We are racing towards the top of our BIGPLAY NFL 100 countdown of personalities from the history of the NFL. While the quarterback position is considered the most important position in the sport, there were several players who made that come true. Today’s we will feature a player who may have been the league’s first true franchise quarterback, Otto Graham.
Graham’s formative years made him an unlikely candidate for turning out to be one of the NFL’s top quarterbacks. Graham had an early interest in pursuing a career in music, and attended Northwestern University on a basketball scholarship. However, Graham also took a shot at playing on the football team. Perhaps Graham’s biggest victory on the football field was against the powerhouse Ohio State Buckeyes in 1941. The victory made quite an impact on then Ohio State coach Paul Brown. When Brown decided to make a jump to coaching professional football, he had kept Graham in mind to be his quarterback. The issue was that World War II was looming and that caused many young athletes at the time to put any sports dreams on hold and enlist in the military.
Graham was no different, he finished his collegiate career at Colgate University in order to receive training to be a naval pilot. Despite being in the midst of war, Graham had football options open to him. He had been drafted by the Detroit Lions of the NFL, and had an open offer to join the brand new Cleveland Browns who would play in the upstart All-American Football Conference. Graham agreed to the Browns offer, but when the war in Germany ended in 1945 he would have to wait until the 1946 season for the AAFC to begin operations.
Graham’s service caused him to report late to the Browns’ first training camp for the 1946 season.

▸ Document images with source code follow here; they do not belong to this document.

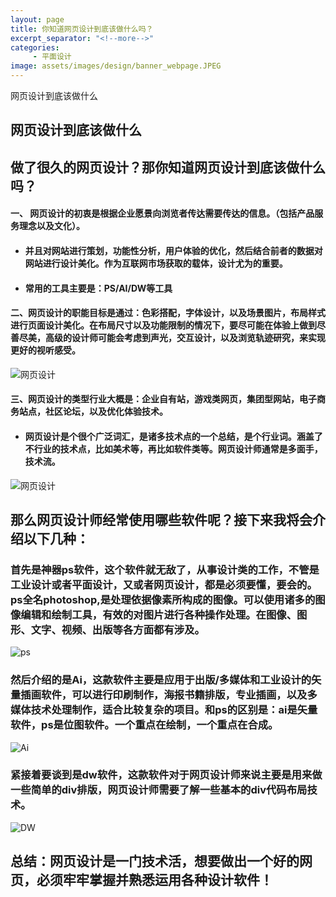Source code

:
 ```yaml
---
layout: page
title: 你知道网页设计到底该做什么吗？
excerpt_separator: "<!--more-->"
categories:
     - 平面设计
image: assets/images/design/banner_webpage.JPEG
---
```

网页设计到底该做什么
<!--more-->

## 网页设计到底该做什么

## 做了很久的网页设计？那你知道网页设计到底该做什么吗？
#### 一、 网页设计的初衷是根据企业愿景向浏览者传达需要传达的信息。（包括产品服务理念以及文化）。
+ #### 并且对网站进行策划，功能性分析，用户体验的优化，然后结合前者的数据对网站进行设计美化。作为互联网市场获取的载体，设计尤为的重要。
+ #### 常用的工具主要是：PS/AI/DW等工具

#### 二、网页设计的职能目标是通过：色彩搭配，字体设计，以及场景图片，布局样式进行页面设计美化。在布局尺寸以及功能限制的情况下，要尽可能在体验上做到尽善尽美，高级的设计师可能会考虑到声光，交互设计，以及浏览轨迹研究，来实现更好的视听感受。
![网页设计](https://exp-picture.cdn.bcebos.com/94af5fc1b727ac5336df5c9f2ecadce8914899ee.jpg?x-bce-process=image%2Fresize%2Cm_lfit%2Cw_500%2Climit_1)
#### 三、网页设计的类型行业大概是：企业自有站，游戏类网页，集团型网站，电子商务站点，社区论坛，以及优化体验技术。

+ #### 网页设计是个很个广泛词汇，是诸多技术点的一个总结，是个行业词。涵盖了不行业的技术点，比如美术等，再比如软件类等。网页设计师通常是多面手，技术流。
![网页设计](https://exp-picture.cdn.bcebos.com/a48bc2e8904800fc41a055bdd42043715edb93ee.jpg?x-bce-process=image%2Fresize%2Cm_lfit%2Cw_500%2Climit_1)
## 那么网页设计师经常使用哪些软件呢？接下来我将会介绍以下几种：
### 首先是神器ps软件，这个软件就无敌了，从事设计类的工作，不管是工业设计或者平面设计，又或者网页设计，都是必须要懂，要会的。ps全名photoshop,是处理依据像素所构成的图像。可以使用诸多的图像编辑和绘制工具，有效的对图片进行各种操作处理。在图像、图形、文字、视频、出版等各方面都有涉及。
![ps](https://exp-picture.cdn.bcebos.com/5e615d715fdb3620856d003aabc5260f89358dee.jpg?x-bce-process=image%2Fresize%2Cm_lfit%2Cw_500%2Climit_1)
### 然后介绍的是Ai，这款软件主要是应用于出版/多媒体和工业设计的矢量插画软件，可以进行印刷制作，海报书籍排版，专业插画，以及多媒体技术处理制作，适合比较复杂的项目。和ps的区别是：ai是矢量软件，ps是位图软件。一个重点在绘制，一个重点在合成。
![Ai](https://exp-picture.cdn.bcebos.com/b87bd38920c5260fc8621039d2de4507890189ee.jpg?x-bce-process=image%2Fresize%2Cm_lfit%2Cw_500%2Climit_1)
### 紧接着要谈到是dw软件，这款软件对于网页设计师来说主要是用来做一些简单的div排版，网页设计师需要了解一些基本的div代码布局技术。
![DW](https://exp-picture.cdn.bcebos.com/8974c38a59de4507cc56f5c35e413a8ca70885ee.jpg?x-bce-process=image%2Fresize%2Cm_lfit%2Cw_500%2Climit_1)
## 总结：网页设计是一门技术活，想要做出一个好的网页，必须牢牢掌握并熟悉运用各种设计软件！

Although not initially the starter, Graham quickly assumed the role and led the Browns to the league’s first-ever championship. For the four years of the AAFC’s existence, the Browns won every championship the league awarded. The Browns were so dominant in the AAFC that in 1949 an All-Star Game was organized that featured the league’s top players in a matchup against the Browns.
In 1950 the NFL merged with the AAFL, keeping a few of their franchises operational. With a strong fan base and a stadium that held 80,000 people at their disposal, the Browns were certainly set up to compete with the top football league in the country. However, most people dismissed the Browns that season as a team that dominated an inferior football league. With Graham at quarterback, the Browns silenced critics by posting a 9-2 record and storming the playoffs the Browns won the NFL Championship in their first year in the league.

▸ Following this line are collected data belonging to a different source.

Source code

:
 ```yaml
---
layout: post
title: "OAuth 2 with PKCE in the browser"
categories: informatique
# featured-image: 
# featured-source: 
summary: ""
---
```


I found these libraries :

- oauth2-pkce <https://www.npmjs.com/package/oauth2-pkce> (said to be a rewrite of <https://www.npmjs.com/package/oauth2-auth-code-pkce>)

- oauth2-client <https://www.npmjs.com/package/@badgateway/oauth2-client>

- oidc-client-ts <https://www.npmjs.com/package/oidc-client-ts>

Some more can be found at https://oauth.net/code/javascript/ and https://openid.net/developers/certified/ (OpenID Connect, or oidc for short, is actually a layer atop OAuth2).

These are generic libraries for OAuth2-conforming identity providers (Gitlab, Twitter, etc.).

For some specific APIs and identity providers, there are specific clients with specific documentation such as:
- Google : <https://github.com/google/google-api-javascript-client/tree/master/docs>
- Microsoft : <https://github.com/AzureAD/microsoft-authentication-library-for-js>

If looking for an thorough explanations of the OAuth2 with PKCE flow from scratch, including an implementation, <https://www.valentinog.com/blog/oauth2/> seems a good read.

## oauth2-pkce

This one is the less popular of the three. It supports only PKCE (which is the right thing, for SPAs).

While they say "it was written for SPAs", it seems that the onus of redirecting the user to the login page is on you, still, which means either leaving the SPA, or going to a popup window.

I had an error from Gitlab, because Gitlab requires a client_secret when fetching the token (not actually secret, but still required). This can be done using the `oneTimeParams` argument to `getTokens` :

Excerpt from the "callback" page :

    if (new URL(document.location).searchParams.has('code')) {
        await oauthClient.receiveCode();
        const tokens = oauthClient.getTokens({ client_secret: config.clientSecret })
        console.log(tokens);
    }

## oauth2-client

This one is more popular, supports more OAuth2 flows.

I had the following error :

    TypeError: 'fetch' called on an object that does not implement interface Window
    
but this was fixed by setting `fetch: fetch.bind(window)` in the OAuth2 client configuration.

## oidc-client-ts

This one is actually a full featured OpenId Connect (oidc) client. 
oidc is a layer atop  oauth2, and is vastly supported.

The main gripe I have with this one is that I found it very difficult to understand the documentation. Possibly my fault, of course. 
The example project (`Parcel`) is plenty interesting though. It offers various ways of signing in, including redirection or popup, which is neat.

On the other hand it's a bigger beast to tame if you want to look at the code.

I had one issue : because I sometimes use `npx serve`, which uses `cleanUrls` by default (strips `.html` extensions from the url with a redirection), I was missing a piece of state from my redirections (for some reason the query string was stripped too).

Graham would go on to play for six seasons in the NFL, winning the NFL Championship two more times. Graham still hold the NFL records for yards per attempt and quarterback winning percentage. Under Graham, the Browns never finished below .500 in a season. Graham added two Most Valuable Player awards and five Pro-Bowls to his impressive resume.
In an interesting side note in Graham’s career, he is widely credited with being the player to popularize the face mask. In a game in 1953 Graham took an elbow to the jaw. Coach Brown decided to fix a clear strip of acrylic to his helmet to protect Graham’s face from another blow of that nature. Fearful the acrylic would become brittle in colder temperature games, the league banned that style mask for use in games. However, a similar metal bar substitute soon became the standard that is used to this day.
Graham’s legacy was that of one of the most dominant players of his era. He was enshrined into the Pro Football Hall of Fame in 1965. After football Graham held a job as the athletic director for the Coast Guard Academy. He put that job on hold to become the Head Coach of the Washington Redskins for three seasons, but returned to the Coast Guard Academy after his firing in 1968. After retirement, Graham enjoyed golfing and loved organizing charity outings until his health failed him in his later years. Graham passed in 2003 at the age of 82 leaving behind a great legacy.